# [Exercise directions]
Using the entries below, say how many of the lines carry "omega". Write the number alone.

Start of Data extracts

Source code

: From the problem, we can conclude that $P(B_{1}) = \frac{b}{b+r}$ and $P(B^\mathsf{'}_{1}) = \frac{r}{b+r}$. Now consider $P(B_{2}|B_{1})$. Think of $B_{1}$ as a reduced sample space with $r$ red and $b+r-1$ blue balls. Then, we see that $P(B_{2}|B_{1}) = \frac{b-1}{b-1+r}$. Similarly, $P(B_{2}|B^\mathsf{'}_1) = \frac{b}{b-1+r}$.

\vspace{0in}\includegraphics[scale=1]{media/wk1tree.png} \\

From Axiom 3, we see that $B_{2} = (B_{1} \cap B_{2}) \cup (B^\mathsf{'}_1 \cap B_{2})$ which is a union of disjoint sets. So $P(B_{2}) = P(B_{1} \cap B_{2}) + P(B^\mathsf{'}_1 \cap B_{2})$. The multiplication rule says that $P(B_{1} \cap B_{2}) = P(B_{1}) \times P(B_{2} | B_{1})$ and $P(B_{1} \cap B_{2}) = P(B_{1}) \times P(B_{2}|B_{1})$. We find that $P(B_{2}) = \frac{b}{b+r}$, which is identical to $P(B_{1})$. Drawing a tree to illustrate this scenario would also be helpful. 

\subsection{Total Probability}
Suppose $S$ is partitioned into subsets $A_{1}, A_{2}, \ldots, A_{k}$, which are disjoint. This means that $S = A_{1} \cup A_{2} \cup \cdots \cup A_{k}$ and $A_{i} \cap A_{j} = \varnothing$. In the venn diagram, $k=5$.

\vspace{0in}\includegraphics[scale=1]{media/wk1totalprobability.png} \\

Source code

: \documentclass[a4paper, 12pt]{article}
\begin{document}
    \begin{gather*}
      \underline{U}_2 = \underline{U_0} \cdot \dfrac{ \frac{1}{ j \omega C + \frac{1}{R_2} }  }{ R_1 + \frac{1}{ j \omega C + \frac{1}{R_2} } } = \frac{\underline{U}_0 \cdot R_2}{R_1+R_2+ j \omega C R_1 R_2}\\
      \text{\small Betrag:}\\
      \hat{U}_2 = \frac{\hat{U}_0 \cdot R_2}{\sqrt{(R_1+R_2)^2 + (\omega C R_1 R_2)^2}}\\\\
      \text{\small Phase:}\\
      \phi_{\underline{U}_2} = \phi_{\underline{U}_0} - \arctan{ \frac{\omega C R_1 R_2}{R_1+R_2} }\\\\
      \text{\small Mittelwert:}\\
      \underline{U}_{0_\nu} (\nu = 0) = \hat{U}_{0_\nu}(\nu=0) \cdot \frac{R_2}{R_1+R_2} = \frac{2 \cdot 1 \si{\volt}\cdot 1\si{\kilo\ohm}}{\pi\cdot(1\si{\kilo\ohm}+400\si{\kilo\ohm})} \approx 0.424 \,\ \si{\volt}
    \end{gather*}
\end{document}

End of Data extracts

# [Your solution]
3